**Collected data entries**
—————

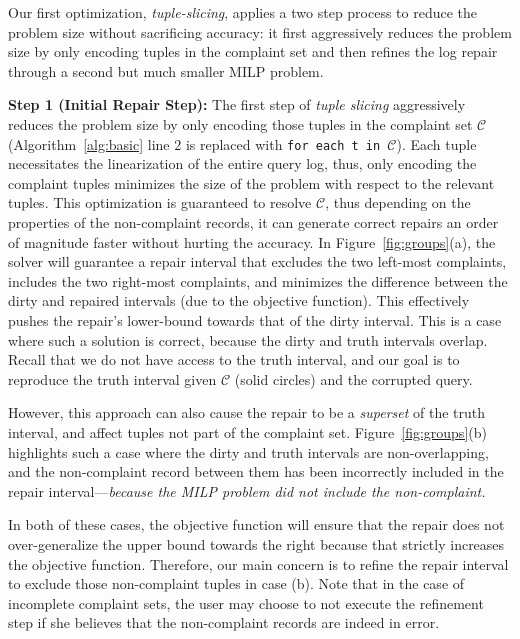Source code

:Our first optimization, \emph{tuple-slicing}, applies a two step process to reduce the 
problem size without sacrificing accuracy: it
first aggressively reduces
the problem size by only encoding tuples in the complaint set and then refines the log repair 
through a second but much smaller MILP problem. 

\smallskip
\noindent\textbf{Step 1 (Initial Repair Step):}
The first step of  \emph{tuple slicing} 
aggressively reduces the problem size by only encoding those 
tuples in the complaint set $\mathcal{C}$ (Algorithm~\ref{alg:basic} line $2$
is replaced with \texttt{for each t in $\mathcal{C}$}). 
Each tuple necessitates
the linearization of the entire query log, thus, only encoding the complaint tuples minimizes the 
size of the problem with respect to the relevant tuples. 
This optimization is guaranteed to resolve $\mathcal{C}$, thus depending on the properties of the non-complaint records, it can generate correct repairs
an order of magnitude faster without hurting the accuracy. 
In Figure~\ref{fig:groups}(a),
the solver will guarantee a repair interval that excludes the two left-most complaints, includes the two right-most complaints,
and minimizes the difference between the dirty and repaired intervals (due to the objective function).
This effectively pushes the repair's lower-bound towards that of the dirty interval.
This is a case where such a solution is correct, because the dirty and truth intervals overlap.
Recall that we do not have access to the truth interval, and our goal is to reproduce the truth interval given $\mathcal{C}$ (solid circles) and the corrupted query.

However, this approach can also cause the repair to be a {\it superset} of the truth interval, and affect tuples not part of the complaint set.
Figure~\ref{fig:groups}(b) highlights such a case where the dirty and truth intervals are non-overlapping, and the non-complaint record between them has been incorrectly included in the repair interval---\emph{because the MILP problem did not include the non-complaint.}





\indent In both of these cases, the objective function will ensure that the repair
does not over-generalize the upper bound towards the right because that strictly increases the objective function.
Therefore, our main concern is to refine the repair interval to exclude those non-complaint tuples in case (b).
Note that in the case of incomplete complaint sets, the user may choose to not execute the refinement step if she believes
that the non-complaint records are indeed in error.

—————

**WHAT YOU ARE ASKED TO DO**
In the records above, find the line containing "The first step" and output every line from the first through that one, exactly, omitting pictures.

**EXERCISE SOLUTION**
Source code

:Our first optimization, \emph{tuple-slicing}, applies a two step process to reduce the 
problem size without sacrificing accuracy: it
first aggressively reduces
the problem size by only encoding tuples in the complaint set and then refines the log repair 
through a second but much smaller MILP problem. 

\smallskip
\noindent\textbf{Step 1 (Initial Repair Step):}
The first step of  \emph{tuple slicing} 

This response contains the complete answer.